私は今、このホテルに長期の滞在をしている。
ここに来て、もう一か月。
だいぶここでの生活に慣れてきたようだ。
このホテルには、男女1名ずつ日本人のスタッフが勤務していた。
最近では、この二人とプライベートでもよく話をするようになっている。
今日は二人とも早番で仕事が終わるため、夕食を一緒にしようと、海の見えるシーフードレストランで待ち合わせだ。
このレストランはオーナーが漁師で、新鮮な魚介がリーズナブルな値段で食べられる。
地元の人達にも人気のレストランだ。
もちろん目の前は海、波の音が心地よい。
早めにレストランに着いた私は、一番海に近いオープンテラスに座った。
夕日に染まる海からの風が頬にあたり、最高に気持ち良い。
暫くすると、待ち合わせの二人がやって来た。
二人は入り口から手を振って近づいてくる。
さらさらの髪と、大きな瞳が印象的な女性は、泉 瀬里奈(いずみ せりな)私と同じ歳の27才だ。
そして、真っ黒に日焼けした、体育会系のこの男性は、山吹 卓(やまぶき すぐる)私達より2つ年上の30才。
実はこの二人、職場では内緒にしているが、恋人同士なのだ。
「結愛、遅くなってごめんね。」
先に声を掛けたのは、瀬里奈だ。
私達はホテルの外では名前で呼び合うことにしている。
「瀬里奈、卓、忙しいのに付き合わせてごめんね。」
私達は、魚料理にも合う、少し辛口の白ワインで乾杯をする。
「今日もお疲れ~乾杯!」
ワイングラスを持ち上げて、卓が明るく乾杯の声を上げる。
ココナツや果物をたっぷり使った、モルディブらしい料理が並んでいる。
中でも、私がお気に入りなのは、ガルディヤと呼ばれる魚をベースにしたスープだ。
スープの中に、カツオなどの魚が入っていて絶品だ。
スープを口に頬張り、今日も口角を上げる。
「結愛、もうだいぶモルディブにも馴染んできたね。」
瀬里奈は、美味しそうに料理を食べる私を見て笑顔を見せた。
「うん、瀬里奈と卓のお陰で、だいぶ元気になってきたよ。ありがとう。」
「そうだよなぁ、結愛に最初に会った時は、驚くほど落ち込んでいて、理由は知らないけど、瀬里奈と声を掛けようかと相談したくらいだったよなぁ」
「そうそう…今にも倒れそうな真っ青な顔してたしね。」
このモルディブに到着したときは、辛くてどうしようもない時だった。
私は藤堂麗美から、どこかに消えるようにと言われ、ふらふらとたどり着いたのが、このモルディブだ。

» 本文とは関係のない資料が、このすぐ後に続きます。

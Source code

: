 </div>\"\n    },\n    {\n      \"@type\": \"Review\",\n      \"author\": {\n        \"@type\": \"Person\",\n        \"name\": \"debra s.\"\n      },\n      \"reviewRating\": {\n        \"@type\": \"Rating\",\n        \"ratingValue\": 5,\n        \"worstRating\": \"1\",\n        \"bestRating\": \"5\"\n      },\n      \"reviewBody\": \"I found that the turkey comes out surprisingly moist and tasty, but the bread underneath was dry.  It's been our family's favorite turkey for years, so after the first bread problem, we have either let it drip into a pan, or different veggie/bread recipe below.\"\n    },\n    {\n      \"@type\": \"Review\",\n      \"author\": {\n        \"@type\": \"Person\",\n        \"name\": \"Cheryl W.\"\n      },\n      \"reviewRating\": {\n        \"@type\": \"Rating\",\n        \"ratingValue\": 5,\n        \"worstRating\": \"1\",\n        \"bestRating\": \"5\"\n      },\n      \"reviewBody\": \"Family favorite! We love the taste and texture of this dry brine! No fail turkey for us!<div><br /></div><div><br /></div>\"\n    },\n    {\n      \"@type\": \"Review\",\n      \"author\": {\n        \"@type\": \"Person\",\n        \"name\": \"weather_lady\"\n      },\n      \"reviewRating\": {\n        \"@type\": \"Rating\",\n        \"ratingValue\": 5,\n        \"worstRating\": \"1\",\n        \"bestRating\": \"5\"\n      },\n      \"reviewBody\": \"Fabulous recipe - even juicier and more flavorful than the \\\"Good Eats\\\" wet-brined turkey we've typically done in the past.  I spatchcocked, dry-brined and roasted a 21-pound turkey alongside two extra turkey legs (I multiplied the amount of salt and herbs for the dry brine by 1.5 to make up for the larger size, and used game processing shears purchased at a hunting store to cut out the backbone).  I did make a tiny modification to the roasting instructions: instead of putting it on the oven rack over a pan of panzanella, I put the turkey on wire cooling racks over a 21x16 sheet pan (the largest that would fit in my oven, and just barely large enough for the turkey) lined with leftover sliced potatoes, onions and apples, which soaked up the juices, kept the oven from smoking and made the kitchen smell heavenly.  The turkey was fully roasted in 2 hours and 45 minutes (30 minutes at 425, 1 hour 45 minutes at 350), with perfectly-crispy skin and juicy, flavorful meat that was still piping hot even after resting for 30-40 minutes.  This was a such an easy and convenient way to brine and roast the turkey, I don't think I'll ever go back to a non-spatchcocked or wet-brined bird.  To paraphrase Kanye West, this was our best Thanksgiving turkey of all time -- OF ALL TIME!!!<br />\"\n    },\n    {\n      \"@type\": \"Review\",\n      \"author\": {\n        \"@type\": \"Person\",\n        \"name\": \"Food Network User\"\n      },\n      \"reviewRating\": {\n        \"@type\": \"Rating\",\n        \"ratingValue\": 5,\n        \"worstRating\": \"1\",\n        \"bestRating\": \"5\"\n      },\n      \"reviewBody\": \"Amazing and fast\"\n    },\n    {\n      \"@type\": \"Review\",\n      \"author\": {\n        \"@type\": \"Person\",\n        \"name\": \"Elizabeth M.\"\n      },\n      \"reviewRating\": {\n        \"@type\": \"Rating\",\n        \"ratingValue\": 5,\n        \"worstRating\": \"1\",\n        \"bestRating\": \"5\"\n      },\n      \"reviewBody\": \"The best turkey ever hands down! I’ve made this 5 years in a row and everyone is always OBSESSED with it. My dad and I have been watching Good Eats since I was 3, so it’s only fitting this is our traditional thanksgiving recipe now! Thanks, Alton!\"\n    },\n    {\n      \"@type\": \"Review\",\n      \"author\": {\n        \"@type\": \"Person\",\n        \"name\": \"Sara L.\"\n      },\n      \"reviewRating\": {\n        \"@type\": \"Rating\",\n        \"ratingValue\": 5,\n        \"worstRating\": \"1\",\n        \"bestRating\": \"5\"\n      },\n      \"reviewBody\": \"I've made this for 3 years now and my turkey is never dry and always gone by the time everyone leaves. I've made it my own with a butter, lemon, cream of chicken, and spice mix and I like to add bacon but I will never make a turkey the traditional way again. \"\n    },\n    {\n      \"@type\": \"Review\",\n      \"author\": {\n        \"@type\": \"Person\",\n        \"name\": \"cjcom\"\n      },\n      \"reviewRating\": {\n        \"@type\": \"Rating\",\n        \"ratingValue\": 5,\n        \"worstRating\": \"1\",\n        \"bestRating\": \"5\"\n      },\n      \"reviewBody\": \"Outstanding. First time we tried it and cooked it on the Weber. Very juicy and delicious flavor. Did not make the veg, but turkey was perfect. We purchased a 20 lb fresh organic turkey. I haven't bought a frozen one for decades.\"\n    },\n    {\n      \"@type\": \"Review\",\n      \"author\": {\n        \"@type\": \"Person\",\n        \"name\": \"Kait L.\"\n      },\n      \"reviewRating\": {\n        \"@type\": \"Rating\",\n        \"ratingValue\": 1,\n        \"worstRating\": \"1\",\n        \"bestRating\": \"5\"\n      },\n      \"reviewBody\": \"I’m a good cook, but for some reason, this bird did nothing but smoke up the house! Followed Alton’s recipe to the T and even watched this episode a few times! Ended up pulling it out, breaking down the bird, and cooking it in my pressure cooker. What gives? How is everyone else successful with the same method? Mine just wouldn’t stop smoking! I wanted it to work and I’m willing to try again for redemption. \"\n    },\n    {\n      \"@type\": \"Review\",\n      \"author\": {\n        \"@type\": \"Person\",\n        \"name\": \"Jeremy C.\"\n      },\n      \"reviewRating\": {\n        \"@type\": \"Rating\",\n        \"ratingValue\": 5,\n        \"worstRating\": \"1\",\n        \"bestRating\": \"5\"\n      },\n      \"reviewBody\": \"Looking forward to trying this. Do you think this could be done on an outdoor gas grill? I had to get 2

麗美の言う通り、両親以外には誰にも伝えずに、このモルディブに来たのだ。
もちろん、両親にも場所は言っていない。長期の海外勤務と言ってある。
心配されないように、母には定期的に連絡している。
自分でも、どうしてこのモルディブに来たのか分からない。
ただ、颯真さんに初めて出会ったこの場所は、私にとって大切な場所なのだ。
瀬里奈と卓は、さすがホテルマンだと思う。
一緒に遊ぶようになっても、私のプライベートを、決して探ることは無い。
その関係が、心地よかった。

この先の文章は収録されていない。